However, there appears to be a bug with PendingGetBeacon during a page-unloading scenario like pagehide or visibilitychange, particularly on Mobile. If the Chrome engineers can figure out a way to increase the reliability there, I would expect the Pending Beacon API to be equivalent to using sendBeacon() (which is our preferred mechanism today).

NOTE: I measured the reliability of sending beacons during beforeunload and unload as well, but since those events are deprecated / not-recommended / unreliable / break BFCache events, I’ll skip those results in this post.

Reliability of Pending Beacon "now" vs "backgroundTimeout"

The next experiment I ran was to determine if the backgroundTimeout functionality of the Pending Beacon API was reliable to use.

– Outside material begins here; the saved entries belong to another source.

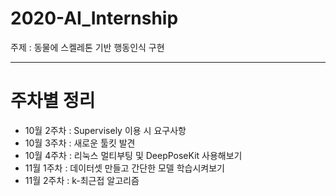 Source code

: # 2020-AI_Internship
주제 : 동물에 스켈레톤 기반 행동인식 구현

----------------------------------------------------------------------------
# 주차별 정리  
- 10월 2주차 : Supervisely 이용 시 요구사항  
- 10월 3주차 : 새로운 툴킷 발견 
- 10월 4주차 : 리눅스 멀티부팅 및 DeepPoseKit 사용해보기  
- 11월 1주차 : 데이터셋 만들고 간단한 모델 학습시켜보기
- 11월 2주차 : k-최근접 알고리즘 
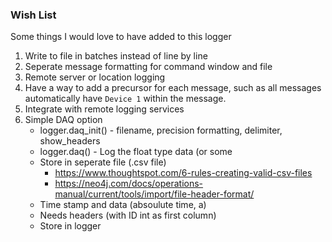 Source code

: ### Wish List
Some things I would love to have added to this logger

1. Write to file in batches instead of line by line
2. Seperate message formatting for command window and file
3. Remote server or location logging
4. Have a way to add a precursor for each message, such as all messages automatically have `Device 1` within the message.
4. Integrate with remote logging services
5. Simple DAQ option
   * logger.daq_init()             - filename, precision formatting, delimiter, show_headers
   * logger.daq(<float data>)      - Log the float type data (or some
   * Store in seperate file (.csv file)
       - https://www.thoughtspot.com/6-rules-creating-valid-csv-files
       - https://neo4j.com/docs/operations-manual/current/tools/import/file-header-format/
   * Time stamp and data (absoulute time, a)
   * Needs headers (with ID int as first column)
   * Store in logger
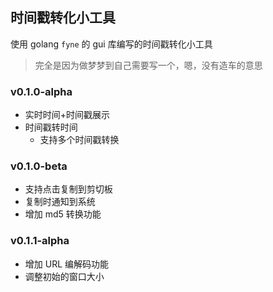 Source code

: ## 时间戳转化小工具

使用 golang `fyne` 的 gui 库编写的时间戳转化小工具

> 完全是因为做梦梦到自己需要写一个，嗯，没有造车的意思

### v0.1.0-alpha

- 实时时间+时间戳展示
- 时间戳转时间
    - 支持多个时间戳转换
  
### v0.1.0-beta

- 支持点击复制到剪切板
- 复制时通知到系统
- 增加 md5 转换功能

### v0.1.1-alpha

- 增加 URL 编解码功能
- 调整初始的窗口大小
    
    

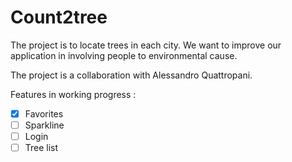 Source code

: # Count2tree

The project is to locate trees in each city. We want to improve our application in involving people to environmental cause. 

The project is a collaboration with Alessandro Quattropani.

Features in working progress :
- [x] Favorites
- [ ] Sparkline
- [ ] Login
- [ ] Tree list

Here’s the description of the parameter (which has changed slightly with the fetch()-based proposal, but I would guess would operate similarly):

  • backgroundTimeout: A mutable Number property specifying a timeout in milliseconds whether the timer starts after the page enters the next hidden visibility state. If setting the value >= 0, after the timeout expires, the beacon will be queued for sending by the browser, regardless of whether or not the page has been discarded yet. If the value < 0, it is equivalent to no timeout and the beacon will only be sent by the browser on page discarded or on page evicted from BFCache. The timeout will be reset if the page enters visible state again before the timeout expires. Note that the beacon is not guaranteed to be sent at exactly this many milliseconds after hidden, because the browser has freedom to bundle/batch multiple beacons, and the browser might send out earlier than specified value (see Privacy Considerations). Defaults to -1.

In other words, ask the browser to send a beacon after backgroundTimeout milliseconds of being hidden.

This can be very useful as an alternative to listening to the pagehide / visibilitychange events for beaconing your "last" bits of data. If you regularly update your Pending Beacon, you may not need to listen to those event at all.

But can we trust the browser to still send our Pending Beacon, after we’ve queued it up?

For this experiment, I segmented visitors into 2 equally-distributed A/B groups (given Pending Beacon API support):

  • A: Force PendingGetBeacon to send a beacon now (with { timeout: 0, backgroundTimeout: -1 }
  • B: Force PendingGetBeacon to send a beacon after 60s or when the page is hidden (with { timeout: 60000, backgroundTimeout: 0 }

We are considering doing something similar to group B for boomerang.js, i.e. send all beacons within 60 seconds of the page load (so the data is still "real-time fresh" in dashboards), and asking the browser to send the data immediately if the user navigates away or closes the browser before then.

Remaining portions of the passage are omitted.